Last week, the chief of the IAEA, Yukiya Amano, along with two deputies, attended an Iranian embassy event in Vienna marking the 33rd anniversary of the 1979 Iranian revolution. This gesture of goodwill by the IAEA was apparently well received by Iranian diplomats and taken as a positive sign, Iran’s Press TV reported. (Reuters 2/15)
In a piece in Foreign Affairs, Hossein Mousavian, a research associate scholar at Princeton University and former Iranian nuclear negotiator, urged the U.S. to declare unconditionally that it does not seek to overthrow the Iranian regime. In his view, the core belief of Iran’s Supreme Leader Ayatollah Khamenei that the U.S. seeks to topple the Islamic Republic presents a major obstacle for a rapprochement. As a result, he argues the U.S. should seek to dispel Iranian fears that its objective is regime change, in order to decrease tensions and heighten the chances for peaceful dialogue:
“The door to rapprochement is closing. To keep it from slamming shut, the United States should declare, without condition, that it does not seek regime change in Tehran. Beyond that, the recognition of several principles is essential to bettering U.S.-Iranian relations after more than 30 bad years. For starters, both governments should practice patience and try to show mutual goodwill.
For one, both the United States and Iran are eager to understand the other’s end game. Together, the two countries should draft a “grand agenda,” which would include nuclear and all other bilateral, international, and regional issues to be discussed; outline what the ultimate goal will be; and describe what each side can gain by achieving it.
The United States and Iran should also work together on establishing security and stability in Afghanistan and preventing the Taliban’s full return to power; securing and stabilizing Iraq; creating a Persian Gulf body to ensure regional stability; cooperating during accidents and emergencies at sea, ensuring freedom of navigation, and fighting piracy; encouraging development in Central Asia and the Caucasus; establishing a joint working group for combating the spread of weapons of mass destruction, terrorism; and eliminating weapons of mass destruction and drug trafficking in the Middle East. Finally, the two countries could do much good by strengthening the ties between their people through tourism, promoting academic and cultural exchanges, and facilitating visas.

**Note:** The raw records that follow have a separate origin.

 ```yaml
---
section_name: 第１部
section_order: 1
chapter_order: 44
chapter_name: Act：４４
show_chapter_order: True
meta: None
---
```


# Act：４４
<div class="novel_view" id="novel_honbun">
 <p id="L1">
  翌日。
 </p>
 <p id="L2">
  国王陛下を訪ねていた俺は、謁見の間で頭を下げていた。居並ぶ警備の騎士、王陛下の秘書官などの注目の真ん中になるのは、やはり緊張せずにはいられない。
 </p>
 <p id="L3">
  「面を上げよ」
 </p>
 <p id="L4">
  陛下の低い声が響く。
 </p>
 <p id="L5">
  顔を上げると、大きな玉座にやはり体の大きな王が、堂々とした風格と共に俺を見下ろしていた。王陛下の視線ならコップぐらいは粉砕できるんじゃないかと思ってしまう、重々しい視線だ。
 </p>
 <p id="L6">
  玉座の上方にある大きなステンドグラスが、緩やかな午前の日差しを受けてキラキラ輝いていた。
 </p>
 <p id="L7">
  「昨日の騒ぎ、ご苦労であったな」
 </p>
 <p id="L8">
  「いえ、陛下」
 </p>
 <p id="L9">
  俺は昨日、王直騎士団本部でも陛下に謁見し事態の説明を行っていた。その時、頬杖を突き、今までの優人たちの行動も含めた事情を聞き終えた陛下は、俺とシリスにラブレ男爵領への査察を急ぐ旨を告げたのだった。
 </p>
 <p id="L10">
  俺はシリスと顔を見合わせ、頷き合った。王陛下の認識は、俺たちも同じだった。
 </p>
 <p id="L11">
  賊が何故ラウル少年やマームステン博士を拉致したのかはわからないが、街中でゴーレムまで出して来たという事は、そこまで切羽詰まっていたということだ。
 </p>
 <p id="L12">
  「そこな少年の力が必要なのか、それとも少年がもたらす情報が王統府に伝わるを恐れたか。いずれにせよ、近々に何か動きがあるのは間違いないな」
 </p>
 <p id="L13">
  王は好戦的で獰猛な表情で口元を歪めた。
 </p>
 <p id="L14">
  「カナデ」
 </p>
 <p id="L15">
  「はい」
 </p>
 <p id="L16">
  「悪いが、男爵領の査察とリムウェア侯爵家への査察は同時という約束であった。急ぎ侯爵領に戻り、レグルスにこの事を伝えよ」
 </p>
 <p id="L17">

It would be misguided for the United States to count on exploiting possible cleavages within the Iranian leadership. Iran’s prominent politicians have their differences — like those in all countries — but they will be united against foreign interference and aggression. Both capitals should also progressively reduce threat-making, hostile behavior, and punitive measures during engagement to prove that they seek a healthier relationship. Engagement policy should be accompanied by actual positive actions, not just words.”